# What to produce
Using the data beneath, show every line that includes the word "cdot".

# Data for the task
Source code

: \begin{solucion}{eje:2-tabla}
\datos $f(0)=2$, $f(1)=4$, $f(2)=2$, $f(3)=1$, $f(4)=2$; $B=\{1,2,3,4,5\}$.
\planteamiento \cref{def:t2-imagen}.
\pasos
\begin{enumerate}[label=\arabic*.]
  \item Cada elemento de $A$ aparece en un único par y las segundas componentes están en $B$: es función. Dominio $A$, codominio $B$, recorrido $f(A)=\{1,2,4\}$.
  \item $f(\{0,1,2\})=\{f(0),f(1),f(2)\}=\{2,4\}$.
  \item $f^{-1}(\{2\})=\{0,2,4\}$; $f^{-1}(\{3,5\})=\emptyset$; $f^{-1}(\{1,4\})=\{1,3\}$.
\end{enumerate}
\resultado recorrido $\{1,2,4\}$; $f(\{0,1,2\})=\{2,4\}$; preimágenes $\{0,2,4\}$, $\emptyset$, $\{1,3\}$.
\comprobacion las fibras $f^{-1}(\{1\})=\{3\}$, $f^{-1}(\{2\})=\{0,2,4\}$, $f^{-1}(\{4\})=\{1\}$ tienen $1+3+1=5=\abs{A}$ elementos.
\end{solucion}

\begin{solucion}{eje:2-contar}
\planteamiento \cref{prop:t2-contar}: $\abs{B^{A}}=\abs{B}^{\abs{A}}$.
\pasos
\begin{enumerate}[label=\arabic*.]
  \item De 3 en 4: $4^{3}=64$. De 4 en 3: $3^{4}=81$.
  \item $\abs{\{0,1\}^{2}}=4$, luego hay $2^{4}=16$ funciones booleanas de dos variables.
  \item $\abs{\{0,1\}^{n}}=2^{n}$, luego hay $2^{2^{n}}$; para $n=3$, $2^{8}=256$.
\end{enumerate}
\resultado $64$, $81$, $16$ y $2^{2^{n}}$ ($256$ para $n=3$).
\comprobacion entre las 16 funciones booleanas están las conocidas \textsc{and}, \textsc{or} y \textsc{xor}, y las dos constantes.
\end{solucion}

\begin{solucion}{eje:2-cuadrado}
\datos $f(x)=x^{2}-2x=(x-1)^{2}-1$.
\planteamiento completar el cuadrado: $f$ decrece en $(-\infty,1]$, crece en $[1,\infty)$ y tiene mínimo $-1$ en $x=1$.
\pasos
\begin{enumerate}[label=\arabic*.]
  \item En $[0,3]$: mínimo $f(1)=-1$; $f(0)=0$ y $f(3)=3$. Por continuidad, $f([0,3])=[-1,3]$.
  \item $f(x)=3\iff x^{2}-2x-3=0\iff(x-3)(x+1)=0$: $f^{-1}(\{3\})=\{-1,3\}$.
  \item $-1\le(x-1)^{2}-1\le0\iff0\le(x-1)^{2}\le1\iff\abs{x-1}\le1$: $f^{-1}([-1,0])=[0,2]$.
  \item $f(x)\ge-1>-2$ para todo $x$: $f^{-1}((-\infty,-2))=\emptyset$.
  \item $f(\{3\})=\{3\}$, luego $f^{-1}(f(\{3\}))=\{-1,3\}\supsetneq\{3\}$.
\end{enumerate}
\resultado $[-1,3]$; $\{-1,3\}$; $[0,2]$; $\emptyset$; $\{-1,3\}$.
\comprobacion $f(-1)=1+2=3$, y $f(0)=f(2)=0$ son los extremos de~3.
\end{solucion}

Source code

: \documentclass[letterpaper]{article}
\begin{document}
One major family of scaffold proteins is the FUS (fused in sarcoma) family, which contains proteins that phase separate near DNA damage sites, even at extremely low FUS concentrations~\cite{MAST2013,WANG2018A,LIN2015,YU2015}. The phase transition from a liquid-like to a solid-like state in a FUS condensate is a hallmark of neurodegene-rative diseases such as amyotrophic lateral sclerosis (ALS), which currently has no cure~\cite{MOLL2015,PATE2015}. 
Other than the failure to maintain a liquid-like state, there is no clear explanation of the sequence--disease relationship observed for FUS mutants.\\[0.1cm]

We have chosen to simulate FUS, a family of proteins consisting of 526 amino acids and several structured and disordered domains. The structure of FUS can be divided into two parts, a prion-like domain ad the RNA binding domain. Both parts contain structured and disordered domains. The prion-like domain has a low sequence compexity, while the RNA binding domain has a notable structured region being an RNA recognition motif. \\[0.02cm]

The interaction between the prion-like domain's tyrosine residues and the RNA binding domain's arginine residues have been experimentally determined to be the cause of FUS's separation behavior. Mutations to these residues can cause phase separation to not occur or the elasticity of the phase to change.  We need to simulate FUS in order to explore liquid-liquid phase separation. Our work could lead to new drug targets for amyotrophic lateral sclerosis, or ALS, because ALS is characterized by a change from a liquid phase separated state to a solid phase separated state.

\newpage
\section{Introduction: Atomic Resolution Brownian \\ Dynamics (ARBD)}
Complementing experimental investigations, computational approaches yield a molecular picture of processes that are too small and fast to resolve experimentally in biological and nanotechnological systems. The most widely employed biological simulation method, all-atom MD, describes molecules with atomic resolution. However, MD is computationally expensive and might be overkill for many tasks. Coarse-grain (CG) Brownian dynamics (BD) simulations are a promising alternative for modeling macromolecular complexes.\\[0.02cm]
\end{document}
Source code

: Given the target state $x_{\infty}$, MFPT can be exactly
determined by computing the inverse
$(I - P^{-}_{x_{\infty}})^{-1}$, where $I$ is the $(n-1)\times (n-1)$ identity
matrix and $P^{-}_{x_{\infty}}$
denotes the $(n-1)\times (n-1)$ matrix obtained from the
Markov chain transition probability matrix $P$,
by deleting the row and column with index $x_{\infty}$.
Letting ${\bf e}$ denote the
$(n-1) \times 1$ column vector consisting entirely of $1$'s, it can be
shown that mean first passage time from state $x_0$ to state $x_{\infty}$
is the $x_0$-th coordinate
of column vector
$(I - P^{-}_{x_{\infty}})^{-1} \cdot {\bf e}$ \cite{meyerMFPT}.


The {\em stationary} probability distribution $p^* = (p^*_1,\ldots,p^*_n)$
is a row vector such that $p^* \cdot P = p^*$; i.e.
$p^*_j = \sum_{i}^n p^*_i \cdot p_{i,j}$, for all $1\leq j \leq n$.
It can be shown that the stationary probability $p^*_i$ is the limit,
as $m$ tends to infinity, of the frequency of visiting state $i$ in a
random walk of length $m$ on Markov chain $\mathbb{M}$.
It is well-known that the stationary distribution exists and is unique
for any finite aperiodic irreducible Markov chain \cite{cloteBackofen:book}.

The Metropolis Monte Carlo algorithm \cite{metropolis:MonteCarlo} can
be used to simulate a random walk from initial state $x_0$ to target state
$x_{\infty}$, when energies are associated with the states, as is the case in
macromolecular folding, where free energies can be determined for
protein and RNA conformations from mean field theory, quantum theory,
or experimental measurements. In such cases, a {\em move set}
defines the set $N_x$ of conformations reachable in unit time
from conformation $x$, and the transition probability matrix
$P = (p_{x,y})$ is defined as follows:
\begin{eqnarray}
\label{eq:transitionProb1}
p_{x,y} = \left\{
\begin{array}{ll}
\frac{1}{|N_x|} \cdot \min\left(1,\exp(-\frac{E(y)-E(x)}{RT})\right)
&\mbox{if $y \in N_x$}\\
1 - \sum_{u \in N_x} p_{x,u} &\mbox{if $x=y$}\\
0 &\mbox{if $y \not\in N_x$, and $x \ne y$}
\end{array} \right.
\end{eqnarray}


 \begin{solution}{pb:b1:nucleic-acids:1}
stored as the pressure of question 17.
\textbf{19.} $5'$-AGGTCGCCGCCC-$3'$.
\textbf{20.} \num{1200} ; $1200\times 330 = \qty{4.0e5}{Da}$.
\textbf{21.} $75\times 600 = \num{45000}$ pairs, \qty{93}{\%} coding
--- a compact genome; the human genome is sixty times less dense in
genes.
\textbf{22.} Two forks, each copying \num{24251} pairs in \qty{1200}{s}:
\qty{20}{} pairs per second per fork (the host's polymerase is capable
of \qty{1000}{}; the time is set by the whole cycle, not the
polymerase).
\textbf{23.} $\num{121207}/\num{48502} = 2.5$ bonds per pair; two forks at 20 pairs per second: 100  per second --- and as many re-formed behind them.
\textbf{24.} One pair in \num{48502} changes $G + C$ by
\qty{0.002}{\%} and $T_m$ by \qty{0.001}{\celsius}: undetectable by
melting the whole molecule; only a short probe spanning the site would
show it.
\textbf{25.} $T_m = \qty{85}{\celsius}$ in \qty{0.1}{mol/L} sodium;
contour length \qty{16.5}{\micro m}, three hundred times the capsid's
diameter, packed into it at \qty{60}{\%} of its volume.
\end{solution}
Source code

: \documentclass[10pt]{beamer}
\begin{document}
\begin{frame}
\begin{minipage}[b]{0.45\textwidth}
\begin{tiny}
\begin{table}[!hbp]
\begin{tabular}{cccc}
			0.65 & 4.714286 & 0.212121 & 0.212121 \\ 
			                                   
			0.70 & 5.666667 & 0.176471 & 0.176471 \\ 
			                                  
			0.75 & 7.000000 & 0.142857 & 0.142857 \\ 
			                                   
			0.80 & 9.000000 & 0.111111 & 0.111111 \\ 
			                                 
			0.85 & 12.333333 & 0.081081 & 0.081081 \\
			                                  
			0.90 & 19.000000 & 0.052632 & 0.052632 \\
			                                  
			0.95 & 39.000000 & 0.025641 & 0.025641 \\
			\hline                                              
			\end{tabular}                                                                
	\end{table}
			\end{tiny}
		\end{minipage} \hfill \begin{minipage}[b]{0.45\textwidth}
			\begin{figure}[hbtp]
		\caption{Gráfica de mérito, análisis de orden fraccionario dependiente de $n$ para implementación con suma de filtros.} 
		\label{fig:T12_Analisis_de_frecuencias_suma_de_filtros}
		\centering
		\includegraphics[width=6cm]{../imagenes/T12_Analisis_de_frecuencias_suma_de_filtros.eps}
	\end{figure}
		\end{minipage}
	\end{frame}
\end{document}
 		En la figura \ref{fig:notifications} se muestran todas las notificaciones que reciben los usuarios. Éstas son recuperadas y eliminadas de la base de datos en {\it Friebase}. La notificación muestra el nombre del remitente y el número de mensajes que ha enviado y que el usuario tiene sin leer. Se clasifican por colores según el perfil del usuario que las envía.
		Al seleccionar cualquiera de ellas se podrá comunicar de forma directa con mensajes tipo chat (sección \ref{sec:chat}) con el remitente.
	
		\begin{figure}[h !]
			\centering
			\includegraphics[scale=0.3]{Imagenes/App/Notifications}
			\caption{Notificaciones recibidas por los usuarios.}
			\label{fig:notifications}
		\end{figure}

# Exercise output
$(I - P^{-}_{x_{\infty}})^{-1} \cdot {\bf e}$ \cite{meyerMFPT}.
is a row vector such that $p^* \cdot P = p^*$; i.e.
$p^*_j = \sum_{i}^n p^*_i \cdot p_{i,j}$, for all $1\leq j \leq n$.
\frac{1}{|N_x|} \cdot \min\left(1,\exp(-\frac{E(y)-E(x)}{RT})\right)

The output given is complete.